Dmitry Shapiro, last seen mourning the end of Veoh, has a new gig: Today is his first day as chief technology officer at MySpace Music.

It’s not a huge shock to see former start-up CEOs join big companies after the demise of their own. But this move is a bit more surprising: It means Shapiro will be working for one of the companies that helped put him out of work.

That’s because MySpace Music is a joint venture between News Corp. (NWS) and the big music labels, including Universal Music Group. And Shapiro, among others, has pointed to Universal’s copyright-infringement lawsuit against Veoh as one the primary reasons for the video site’s downfall.

But apparently, Shapiro doesn’t mind working for Universal now. In any case, he’ll be reporting to MySpace execs Courtney Holt, Mike Jones and Jason Hirschhorn, not Doug Morris. And you could argue that it makes sense for MySpace Music to have a tech guy on board who has intimate knowledge of the big music labels, warts and all.

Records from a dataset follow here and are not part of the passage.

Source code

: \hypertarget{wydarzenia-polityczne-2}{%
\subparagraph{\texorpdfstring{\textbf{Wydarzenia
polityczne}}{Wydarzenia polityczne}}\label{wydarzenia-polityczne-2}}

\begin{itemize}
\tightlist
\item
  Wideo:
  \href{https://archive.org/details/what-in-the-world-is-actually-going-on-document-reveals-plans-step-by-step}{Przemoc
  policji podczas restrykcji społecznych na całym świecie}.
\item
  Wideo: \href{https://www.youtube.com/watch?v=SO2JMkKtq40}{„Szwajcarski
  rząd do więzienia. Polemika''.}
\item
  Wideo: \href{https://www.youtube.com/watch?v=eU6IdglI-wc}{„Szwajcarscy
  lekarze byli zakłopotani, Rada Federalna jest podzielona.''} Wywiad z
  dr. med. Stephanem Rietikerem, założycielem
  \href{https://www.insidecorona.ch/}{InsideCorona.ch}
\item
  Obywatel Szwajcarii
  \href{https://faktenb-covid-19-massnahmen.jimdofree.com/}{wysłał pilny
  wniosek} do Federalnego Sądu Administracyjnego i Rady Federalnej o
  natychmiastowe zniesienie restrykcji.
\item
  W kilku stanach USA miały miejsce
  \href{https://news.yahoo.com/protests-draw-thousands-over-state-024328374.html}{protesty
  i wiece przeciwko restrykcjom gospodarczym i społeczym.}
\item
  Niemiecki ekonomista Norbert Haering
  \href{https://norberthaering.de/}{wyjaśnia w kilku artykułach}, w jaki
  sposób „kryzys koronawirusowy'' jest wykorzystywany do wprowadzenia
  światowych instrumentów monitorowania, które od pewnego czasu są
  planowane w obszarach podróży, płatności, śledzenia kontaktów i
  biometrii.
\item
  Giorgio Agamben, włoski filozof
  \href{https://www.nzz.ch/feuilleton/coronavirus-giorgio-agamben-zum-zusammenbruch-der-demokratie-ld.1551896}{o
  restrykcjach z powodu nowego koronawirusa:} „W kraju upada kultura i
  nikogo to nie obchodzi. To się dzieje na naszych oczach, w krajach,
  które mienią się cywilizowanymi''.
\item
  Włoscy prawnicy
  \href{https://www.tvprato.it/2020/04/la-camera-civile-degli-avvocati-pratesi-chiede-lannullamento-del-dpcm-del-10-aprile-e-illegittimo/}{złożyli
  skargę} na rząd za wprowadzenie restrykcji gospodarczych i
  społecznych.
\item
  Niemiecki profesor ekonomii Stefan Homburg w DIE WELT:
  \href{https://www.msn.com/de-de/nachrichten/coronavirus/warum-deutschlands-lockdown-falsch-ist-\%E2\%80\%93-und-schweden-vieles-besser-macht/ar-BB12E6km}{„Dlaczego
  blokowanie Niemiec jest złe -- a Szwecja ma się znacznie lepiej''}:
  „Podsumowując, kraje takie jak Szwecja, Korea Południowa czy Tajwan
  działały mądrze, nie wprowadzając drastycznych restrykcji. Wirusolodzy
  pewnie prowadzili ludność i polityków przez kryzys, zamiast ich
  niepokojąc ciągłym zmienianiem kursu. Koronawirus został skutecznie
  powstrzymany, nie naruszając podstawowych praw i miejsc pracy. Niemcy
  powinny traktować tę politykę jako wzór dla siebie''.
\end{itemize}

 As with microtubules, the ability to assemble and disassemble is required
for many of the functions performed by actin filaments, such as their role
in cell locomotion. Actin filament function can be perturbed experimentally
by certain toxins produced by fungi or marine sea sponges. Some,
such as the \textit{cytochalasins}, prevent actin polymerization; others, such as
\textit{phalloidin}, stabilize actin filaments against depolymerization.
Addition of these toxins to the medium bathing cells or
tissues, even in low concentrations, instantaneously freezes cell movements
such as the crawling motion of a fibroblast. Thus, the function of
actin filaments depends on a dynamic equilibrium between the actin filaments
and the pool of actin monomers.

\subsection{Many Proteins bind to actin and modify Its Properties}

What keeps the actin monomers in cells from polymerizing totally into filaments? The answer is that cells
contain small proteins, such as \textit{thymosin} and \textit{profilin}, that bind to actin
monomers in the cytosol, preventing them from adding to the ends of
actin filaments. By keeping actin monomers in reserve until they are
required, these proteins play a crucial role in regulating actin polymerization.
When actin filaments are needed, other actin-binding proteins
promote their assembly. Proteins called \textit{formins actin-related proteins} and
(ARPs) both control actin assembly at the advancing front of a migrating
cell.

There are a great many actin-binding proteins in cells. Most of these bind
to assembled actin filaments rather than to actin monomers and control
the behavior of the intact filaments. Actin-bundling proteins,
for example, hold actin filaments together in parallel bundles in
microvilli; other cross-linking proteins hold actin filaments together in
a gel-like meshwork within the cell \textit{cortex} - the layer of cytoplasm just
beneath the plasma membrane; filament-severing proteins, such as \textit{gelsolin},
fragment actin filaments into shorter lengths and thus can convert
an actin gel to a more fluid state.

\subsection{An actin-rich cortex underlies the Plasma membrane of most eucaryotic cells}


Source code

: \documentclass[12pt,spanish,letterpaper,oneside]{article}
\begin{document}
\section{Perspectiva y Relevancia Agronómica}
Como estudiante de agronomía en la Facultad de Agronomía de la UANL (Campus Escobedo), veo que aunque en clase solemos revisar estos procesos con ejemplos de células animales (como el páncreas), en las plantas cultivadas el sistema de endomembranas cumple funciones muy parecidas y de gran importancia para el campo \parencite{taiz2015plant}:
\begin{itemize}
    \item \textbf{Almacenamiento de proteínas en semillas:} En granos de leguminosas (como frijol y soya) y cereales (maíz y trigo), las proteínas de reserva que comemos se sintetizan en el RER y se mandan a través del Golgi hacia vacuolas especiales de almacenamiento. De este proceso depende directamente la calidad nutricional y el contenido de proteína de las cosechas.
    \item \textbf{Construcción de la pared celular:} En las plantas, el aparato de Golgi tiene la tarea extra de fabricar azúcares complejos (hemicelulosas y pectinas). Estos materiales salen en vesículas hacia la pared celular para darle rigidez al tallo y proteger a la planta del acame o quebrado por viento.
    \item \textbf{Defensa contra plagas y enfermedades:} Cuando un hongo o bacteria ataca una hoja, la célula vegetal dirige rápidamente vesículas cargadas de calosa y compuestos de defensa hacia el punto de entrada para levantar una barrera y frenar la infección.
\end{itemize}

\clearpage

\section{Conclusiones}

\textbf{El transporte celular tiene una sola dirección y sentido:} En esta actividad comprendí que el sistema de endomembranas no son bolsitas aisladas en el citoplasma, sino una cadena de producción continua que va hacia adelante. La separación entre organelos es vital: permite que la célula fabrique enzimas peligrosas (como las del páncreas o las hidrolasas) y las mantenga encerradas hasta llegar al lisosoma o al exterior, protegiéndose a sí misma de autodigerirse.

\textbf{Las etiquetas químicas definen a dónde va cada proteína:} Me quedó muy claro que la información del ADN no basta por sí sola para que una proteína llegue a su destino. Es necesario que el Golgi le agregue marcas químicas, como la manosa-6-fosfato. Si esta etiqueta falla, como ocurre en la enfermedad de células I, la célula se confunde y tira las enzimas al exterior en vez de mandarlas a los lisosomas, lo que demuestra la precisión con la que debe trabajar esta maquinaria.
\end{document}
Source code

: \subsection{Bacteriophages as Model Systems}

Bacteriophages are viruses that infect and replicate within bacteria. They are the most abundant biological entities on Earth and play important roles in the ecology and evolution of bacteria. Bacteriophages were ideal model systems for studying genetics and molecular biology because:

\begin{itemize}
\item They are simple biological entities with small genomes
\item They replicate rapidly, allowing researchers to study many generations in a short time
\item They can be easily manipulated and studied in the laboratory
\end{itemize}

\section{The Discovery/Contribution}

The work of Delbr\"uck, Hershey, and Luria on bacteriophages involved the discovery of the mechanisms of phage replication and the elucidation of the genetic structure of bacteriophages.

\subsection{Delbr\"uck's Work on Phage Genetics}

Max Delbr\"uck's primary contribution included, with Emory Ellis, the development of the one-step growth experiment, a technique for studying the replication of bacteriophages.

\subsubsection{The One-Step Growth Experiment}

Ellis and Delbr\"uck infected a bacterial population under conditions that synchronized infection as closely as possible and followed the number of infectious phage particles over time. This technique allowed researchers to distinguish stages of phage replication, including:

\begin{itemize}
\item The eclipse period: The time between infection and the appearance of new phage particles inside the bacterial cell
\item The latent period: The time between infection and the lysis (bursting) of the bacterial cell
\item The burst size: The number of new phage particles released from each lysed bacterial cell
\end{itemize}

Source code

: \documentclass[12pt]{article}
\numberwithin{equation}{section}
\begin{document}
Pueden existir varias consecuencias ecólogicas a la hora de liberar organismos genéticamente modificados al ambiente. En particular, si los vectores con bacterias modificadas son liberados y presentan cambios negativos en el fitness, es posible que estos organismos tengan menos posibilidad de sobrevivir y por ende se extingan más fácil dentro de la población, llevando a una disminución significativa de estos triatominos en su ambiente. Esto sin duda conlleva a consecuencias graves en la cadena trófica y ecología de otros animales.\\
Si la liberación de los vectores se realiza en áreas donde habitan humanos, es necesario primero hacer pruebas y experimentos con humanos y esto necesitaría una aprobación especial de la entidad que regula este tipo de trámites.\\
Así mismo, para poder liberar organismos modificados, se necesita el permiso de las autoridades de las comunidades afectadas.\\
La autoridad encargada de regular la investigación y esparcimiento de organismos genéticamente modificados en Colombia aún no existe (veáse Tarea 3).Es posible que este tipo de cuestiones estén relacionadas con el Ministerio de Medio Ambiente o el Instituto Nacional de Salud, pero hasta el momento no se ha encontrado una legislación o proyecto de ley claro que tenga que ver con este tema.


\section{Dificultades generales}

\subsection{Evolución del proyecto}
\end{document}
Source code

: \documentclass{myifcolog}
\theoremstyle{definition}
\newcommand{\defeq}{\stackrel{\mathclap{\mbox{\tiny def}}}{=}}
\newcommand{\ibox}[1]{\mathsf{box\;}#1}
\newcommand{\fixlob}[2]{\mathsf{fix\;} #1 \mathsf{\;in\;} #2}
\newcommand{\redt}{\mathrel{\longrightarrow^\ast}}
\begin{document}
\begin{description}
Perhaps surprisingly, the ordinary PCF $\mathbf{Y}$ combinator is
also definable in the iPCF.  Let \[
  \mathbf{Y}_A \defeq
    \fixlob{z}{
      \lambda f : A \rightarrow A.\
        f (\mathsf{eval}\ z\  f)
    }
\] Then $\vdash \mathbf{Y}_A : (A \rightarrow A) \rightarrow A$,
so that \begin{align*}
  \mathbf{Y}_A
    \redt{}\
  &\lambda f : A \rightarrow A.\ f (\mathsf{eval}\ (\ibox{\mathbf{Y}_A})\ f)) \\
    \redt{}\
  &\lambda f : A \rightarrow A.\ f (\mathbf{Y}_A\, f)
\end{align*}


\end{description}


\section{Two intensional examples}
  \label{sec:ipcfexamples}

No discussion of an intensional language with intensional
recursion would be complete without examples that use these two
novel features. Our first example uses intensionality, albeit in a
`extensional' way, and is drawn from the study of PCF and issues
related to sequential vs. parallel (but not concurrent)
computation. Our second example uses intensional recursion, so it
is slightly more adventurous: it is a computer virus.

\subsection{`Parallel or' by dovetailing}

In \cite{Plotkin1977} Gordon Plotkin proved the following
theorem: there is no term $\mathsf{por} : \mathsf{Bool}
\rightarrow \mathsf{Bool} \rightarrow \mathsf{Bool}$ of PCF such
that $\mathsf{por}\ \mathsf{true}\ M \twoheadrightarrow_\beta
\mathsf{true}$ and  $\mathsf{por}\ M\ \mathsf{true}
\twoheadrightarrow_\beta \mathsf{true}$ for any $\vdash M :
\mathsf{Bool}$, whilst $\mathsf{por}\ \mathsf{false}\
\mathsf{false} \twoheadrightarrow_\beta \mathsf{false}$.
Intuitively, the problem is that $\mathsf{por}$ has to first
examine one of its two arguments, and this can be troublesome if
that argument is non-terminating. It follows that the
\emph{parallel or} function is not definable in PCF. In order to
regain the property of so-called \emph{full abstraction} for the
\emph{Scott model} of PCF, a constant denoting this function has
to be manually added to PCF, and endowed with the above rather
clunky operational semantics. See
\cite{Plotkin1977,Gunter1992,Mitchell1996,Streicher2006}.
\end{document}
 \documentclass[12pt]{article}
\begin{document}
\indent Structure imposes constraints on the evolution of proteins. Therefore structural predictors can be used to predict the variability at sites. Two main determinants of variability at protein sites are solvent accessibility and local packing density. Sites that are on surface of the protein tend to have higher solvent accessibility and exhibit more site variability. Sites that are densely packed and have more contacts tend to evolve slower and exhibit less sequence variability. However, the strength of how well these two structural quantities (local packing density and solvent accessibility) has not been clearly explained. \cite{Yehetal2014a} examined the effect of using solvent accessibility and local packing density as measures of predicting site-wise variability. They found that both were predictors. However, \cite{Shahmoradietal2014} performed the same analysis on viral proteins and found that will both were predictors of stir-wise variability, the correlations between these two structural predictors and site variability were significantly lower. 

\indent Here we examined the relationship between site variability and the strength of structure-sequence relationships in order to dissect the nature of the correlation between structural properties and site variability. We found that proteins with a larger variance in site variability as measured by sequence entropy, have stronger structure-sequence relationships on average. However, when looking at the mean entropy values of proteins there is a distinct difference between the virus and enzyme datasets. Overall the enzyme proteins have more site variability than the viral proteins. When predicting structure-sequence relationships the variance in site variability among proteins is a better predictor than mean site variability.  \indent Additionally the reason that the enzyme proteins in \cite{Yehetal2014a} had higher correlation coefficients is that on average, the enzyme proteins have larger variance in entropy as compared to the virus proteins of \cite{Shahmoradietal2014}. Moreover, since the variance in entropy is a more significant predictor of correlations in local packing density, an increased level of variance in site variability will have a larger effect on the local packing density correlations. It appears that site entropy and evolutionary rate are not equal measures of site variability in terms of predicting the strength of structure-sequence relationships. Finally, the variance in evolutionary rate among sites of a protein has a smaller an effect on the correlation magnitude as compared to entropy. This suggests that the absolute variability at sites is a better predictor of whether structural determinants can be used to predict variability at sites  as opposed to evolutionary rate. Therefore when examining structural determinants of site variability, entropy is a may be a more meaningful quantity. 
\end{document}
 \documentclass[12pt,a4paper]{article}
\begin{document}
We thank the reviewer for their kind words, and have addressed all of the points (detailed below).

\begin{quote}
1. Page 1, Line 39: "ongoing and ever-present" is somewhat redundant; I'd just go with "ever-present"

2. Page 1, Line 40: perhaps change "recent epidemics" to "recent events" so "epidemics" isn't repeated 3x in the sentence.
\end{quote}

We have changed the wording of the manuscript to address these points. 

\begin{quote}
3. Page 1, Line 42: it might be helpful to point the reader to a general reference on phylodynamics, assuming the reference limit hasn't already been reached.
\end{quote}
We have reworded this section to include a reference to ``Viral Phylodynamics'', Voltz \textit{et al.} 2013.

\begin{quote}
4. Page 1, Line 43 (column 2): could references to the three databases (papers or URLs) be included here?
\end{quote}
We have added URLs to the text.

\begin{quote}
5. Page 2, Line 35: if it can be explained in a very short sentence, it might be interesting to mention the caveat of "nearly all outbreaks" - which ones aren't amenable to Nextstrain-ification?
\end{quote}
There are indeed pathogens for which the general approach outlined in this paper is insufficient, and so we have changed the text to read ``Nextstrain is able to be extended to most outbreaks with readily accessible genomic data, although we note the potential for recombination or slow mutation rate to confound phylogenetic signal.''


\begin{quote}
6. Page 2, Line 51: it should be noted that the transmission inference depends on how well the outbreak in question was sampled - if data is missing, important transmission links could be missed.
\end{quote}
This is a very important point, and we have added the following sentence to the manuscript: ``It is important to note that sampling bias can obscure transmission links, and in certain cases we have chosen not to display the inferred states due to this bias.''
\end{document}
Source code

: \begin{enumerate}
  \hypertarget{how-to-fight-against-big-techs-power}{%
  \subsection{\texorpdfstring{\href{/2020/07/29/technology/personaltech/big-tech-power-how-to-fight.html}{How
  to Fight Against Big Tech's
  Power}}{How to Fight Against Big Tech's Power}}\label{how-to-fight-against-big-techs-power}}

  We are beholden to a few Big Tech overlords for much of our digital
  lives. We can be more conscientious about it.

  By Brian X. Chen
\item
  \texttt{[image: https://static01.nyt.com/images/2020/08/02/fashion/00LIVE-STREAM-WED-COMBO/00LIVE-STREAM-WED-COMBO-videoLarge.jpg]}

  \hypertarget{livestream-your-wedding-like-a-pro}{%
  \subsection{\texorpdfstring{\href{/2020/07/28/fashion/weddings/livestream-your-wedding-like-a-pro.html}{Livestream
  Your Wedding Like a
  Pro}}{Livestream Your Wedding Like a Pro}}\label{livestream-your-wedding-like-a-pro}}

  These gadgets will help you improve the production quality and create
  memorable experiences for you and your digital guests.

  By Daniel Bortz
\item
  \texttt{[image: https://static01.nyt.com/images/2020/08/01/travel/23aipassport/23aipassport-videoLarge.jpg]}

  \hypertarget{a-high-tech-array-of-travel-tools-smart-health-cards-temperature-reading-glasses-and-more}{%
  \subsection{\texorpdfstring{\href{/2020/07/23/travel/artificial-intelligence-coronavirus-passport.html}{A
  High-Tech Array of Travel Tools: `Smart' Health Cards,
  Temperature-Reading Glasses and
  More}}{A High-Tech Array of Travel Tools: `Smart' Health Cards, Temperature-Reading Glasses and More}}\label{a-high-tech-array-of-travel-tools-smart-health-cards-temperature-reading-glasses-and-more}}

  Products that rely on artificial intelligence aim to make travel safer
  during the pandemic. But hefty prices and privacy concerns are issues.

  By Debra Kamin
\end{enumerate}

Plus, MySpace Music needs help from wherever it can find it. The site still boasts some 30 million unique users. And as other free music sites melt away, it is one of the only places to get legal streams without paying for them. But two years after launch, it’s still a mess to navigate, and I don’t know anyone who uses it on a regular basis. Maybe Shapiro can help.

Veoh, meanwhile, never actually went away. Something called Qlipso purchased the site, which had raised some $70 million, for less than $10 million in March.